Language resource are important in Computational Linguistics for training, benchamarking and understanding language.
Annotators tend to disagree where annotating a corpus. This has been seen as a problem for many years, there are metrics for annotator agreement.
But where does it come from?
- Sometimes the task is ambiguous;
- Sometimes annotators make mistakes;
Another important part from where agreement comes from is subjectivity.
Starting from these, perspectivism is born.

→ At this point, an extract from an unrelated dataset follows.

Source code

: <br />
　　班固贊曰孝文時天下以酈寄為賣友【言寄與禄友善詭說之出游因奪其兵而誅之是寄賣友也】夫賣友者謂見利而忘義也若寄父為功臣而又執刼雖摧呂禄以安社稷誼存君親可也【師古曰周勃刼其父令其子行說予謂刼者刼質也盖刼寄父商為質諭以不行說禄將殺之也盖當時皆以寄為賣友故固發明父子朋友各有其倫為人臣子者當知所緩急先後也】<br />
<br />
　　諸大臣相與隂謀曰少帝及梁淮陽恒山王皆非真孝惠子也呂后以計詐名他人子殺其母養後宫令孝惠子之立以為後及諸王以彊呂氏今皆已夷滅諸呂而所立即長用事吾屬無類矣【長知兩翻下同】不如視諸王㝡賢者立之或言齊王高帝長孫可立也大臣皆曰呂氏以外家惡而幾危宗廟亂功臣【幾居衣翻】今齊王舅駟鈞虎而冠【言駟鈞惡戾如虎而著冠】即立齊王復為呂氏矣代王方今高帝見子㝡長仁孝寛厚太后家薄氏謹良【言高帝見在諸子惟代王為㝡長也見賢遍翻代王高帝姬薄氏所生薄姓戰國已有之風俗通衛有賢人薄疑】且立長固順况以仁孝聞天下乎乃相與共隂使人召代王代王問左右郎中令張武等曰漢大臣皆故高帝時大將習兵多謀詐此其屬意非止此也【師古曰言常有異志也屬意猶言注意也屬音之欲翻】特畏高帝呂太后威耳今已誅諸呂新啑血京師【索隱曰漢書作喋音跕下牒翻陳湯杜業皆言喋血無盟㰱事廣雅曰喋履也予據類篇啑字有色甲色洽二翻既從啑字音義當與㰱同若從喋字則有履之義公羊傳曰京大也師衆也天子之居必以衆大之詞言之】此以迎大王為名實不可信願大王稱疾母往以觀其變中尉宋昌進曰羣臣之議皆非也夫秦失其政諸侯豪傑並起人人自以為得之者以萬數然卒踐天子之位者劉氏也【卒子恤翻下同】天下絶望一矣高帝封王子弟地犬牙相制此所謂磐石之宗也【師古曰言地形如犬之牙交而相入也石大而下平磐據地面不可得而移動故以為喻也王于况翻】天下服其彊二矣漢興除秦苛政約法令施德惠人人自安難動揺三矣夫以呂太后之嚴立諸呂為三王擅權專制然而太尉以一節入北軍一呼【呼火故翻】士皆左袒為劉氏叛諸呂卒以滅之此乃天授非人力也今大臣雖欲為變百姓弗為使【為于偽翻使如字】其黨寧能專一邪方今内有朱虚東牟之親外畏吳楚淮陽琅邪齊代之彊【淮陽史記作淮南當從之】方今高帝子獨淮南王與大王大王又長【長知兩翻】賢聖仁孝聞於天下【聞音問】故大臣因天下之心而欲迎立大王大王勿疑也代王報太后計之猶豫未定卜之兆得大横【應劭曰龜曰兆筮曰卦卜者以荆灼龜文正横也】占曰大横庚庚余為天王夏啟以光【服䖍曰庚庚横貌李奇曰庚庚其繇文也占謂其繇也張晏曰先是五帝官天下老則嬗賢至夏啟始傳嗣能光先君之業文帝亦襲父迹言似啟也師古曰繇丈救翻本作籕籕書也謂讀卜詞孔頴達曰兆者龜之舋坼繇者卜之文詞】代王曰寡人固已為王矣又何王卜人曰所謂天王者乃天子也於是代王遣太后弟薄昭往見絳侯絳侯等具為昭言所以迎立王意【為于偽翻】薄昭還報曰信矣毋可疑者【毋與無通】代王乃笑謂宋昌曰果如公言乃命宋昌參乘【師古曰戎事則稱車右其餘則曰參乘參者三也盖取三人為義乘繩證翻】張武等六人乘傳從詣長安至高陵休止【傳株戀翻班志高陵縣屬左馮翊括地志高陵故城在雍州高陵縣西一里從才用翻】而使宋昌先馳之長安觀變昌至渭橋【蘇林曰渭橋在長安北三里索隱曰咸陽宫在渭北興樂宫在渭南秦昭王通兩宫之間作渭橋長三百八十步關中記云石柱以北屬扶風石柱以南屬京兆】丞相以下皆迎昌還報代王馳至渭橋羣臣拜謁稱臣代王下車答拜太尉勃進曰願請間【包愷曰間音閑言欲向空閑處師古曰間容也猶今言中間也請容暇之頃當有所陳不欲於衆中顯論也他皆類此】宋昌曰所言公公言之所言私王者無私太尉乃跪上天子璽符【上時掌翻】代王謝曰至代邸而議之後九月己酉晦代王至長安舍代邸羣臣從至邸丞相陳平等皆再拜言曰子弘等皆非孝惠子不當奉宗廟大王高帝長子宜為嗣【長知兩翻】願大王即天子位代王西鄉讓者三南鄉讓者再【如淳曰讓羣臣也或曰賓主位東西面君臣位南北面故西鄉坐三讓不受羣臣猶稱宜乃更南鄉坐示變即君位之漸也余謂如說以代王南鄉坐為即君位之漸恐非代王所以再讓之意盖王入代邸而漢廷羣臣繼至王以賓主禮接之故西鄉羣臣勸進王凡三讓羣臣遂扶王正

Traditional NLP methodologies do not scale to subjective phenomena.
The starting idea is that instead of aggregating the annotations (like by majority voting), you keep everything disaggregated.
No perspectivism:
- Collect annotation
- Aggregate
- Train and Evaluate
Strong perspectivism:
- Collect annotation
- Aggregate
- Keep all of them
- Train and evaluate
- Bring the extra knowledge all the way
Perspectives emerge from disagreement, but it’s also interesting that not all disagreement comes from different perspective, sometimes there are error, or the task is ambiguous.
Different areas of intervention of perspectivism:
- Mining & modeling;
- Evaluation;
- Explanation;
Modeling
Data from Twitter on Brexit was annotated by:
- 3 Muslim immigrants in the UK;
- 3 western background;
People from one group agree a lot with people from the same group but didn’t agree with people of the other group.
Instead of training the model on the whole dataset, they trained two model, one for each group and then used them together in classification.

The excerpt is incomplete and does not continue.